What you are asked to do: All lines with the word "intrinsic" must be pulled from the entries below.
(Entries provided begins)
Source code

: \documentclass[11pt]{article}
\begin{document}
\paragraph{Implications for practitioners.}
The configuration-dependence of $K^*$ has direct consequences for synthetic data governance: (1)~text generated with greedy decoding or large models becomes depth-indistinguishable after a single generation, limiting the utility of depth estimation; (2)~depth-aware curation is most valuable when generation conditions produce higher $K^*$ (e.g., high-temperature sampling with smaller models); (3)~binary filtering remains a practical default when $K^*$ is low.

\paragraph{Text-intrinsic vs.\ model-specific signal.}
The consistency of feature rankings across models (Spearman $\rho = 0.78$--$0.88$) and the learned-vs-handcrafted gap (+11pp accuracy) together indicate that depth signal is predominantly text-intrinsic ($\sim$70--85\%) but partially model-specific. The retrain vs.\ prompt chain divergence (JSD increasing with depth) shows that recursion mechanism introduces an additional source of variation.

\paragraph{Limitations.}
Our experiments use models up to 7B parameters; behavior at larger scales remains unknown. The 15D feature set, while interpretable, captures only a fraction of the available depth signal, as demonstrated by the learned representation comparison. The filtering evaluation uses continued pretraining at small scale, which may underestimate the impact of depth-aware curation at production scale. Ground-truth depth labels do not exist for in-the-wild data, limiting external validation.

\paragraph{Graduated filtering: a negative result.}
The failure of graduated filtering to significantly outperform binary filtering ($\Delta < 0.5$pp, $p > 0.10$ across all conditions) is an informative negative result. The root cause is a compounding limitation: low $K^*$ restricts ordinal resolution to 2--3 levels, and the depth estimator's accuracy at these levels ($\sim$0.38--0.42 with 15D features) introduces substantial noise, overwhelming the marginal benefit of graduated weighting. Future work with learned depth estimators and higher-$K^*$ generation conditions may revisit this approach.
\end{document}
(Entries provided ends)
Exercise result:
\paragraph{Text-intrinsic vs.\ model-specific signal.}
The consistency of feature rankings across models (Spearman $\rho = 0.78$--$0.88$) and the learned-vs-handcrafted gap (+11pp accuracy) together indicate that depth signal is predominantly text-intrinsic ($\sim$70--85\%) but partially model-specific. The retrain vs.\ prompt chain divergence (JSD increasing with depth) shows that recursion mechanism introduces an additional source of variation.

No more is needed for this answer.